Toutefois la baronne avait un désir ardent d’entendre de la musique, et elle et Adelheid se creusaient l’esprit pour aviser aux moyens de se procurer un piano passable. Dans cet instant, le vieux Franz traversa le salon. « Bon, s’écria mademoiselle Adelheid, voici l’homme prodigieux qui a de bons conseils pour toutes les circonstances, l’homme qui sait tout avoir, même l’inouï et l’impossible ! »

Alors elle le fit approcher, et lui fit comprendre de quoi il s’agissait. La baronne écoutait les mains jointes, la tète penchée en avant avec un doux sourire et cherchant à lire dans les yeux du vieux domestique. Elle était ravissante à voir ainsi, telle qu’un enfant naïf et gracieux, jaloux d’avoir immédiatement entre ses mains le joujou qu’il désire ardemment.

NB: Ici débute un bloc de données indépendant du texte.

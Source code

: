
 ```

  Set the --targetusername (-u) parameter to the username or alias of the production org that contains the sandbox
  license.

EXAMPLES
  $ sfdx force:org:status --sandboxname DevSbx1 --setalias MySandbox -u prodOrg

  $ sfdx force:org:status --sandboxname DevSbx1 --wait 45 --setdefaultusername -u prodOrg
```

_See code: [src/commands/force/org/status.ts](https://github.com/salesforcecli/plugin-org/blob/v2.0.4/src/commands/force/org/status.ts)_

Franz, après avoir énuméré avec ses formes prolixes mainte et mainte raison tendant à démontrer l’impossibilité absolue de se procurer ainsi à l’improviste un objet de cette nature, finit par dire en se caressant la barbe d’un air de satisfaction : « Mais madame l’épouse de monsieur l’intendant, qui demeure là-bas au village, touche miraculeusement bien du clavecin ou du manichordion, comme ils disent maintenant avec leur nom étranger, et elle chante avec cela si gentiment et si pathétiquement qu’elle donne envie de sauter malgré soi, et tantôt de pleurer comme si l’on s’était frotté les yeux avec une pelure d’oignon.